Content starts
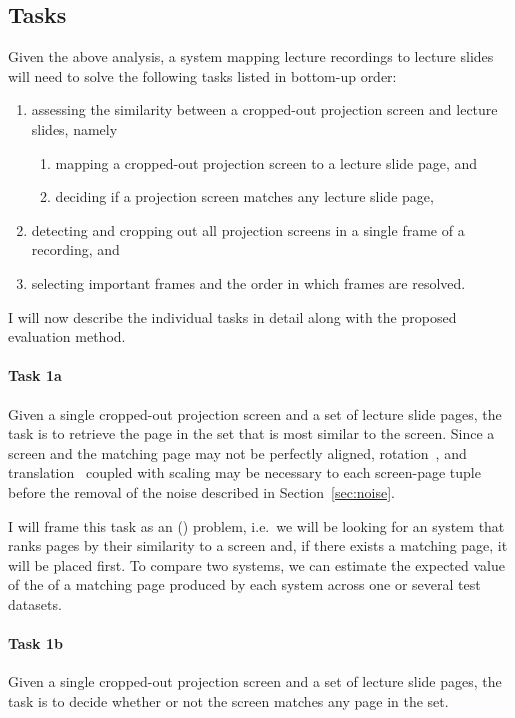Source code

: \subsection{Tasks}
\label{sec:tasks}
Given the above analysis, a system mapping lecture recordings to lecture slides
will need to solve the following tasks listed in bottom-up order:
\begin{enumerate}
  \item assessing the similarity between a cropped-out projection screen and
    lecture slides, namely
    \begin{enumerate}
      \item mapping a cropped-out projection screen to a lecture slide page, and
      \item deciding if a projection screen matches any lecture slide page,
    \end{enumerate}
  \item detecting and cropping out all projection screens in a single frame
    of a recording, and
  \item selecting important frames and the order in which frames are resolved.
\end{enumerate}
I will now describe the individual tasks in detail along with the proposed
evaluation method.

\paragraph{Task 1a} Given a single cropped-out projection screen and a set of
lecture slide pages, the task is to retrieve the page in the set that is most
similar to the screen. Since a screen and the matching page may not be
perfectly aligned, rotation~\cite{smith1995simple}, and
translation~\cite{sarvaiyaetal09} coupled with scaling may be necessary to
 each screen-page tuple before the removal of the noise
described in Section~\ref{sec:noise}.

I will frame this task as an  () problem,
i.e.\ we will be looking for an  system that ranks pages by their
similarity to a screen and, if there exists a matching page, it will be placed
first. To compare two systems, we can estimate the expected value of the
 of a matching page produced by each system across one or several
test datasets.

\paragraph{Task 1b} Given a single cropped-out projection screen and a set of
lecture slide pages, the task is to decide whether or not the screen matches
any page in the set.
Content ends
Start copying at the line that contains "be necessary to" and stop after the last line of the records, keeping every line exactly.

translation~\cite{sarvaiyaetal09} coupled with scaling may be necessary to
 each screen-page tuple before the removal of the noise
described in Section~\ref{sec:noise}.

I will frame this task as an  () problem,
i.e.\ we will be looking for an  system that ranks pages by their
similarity to a screen and, if there exists a matching page, it will be placed
first. To compare two systems, we can estimate the expected value of the
 of a matching page produced by each system across one or several
test datasets.

\paragraph{Task 1b} Given a single cropped-out projection screen and a set of
lecture slide pages, the task is to decide whether or not the screen matches
any page in the set.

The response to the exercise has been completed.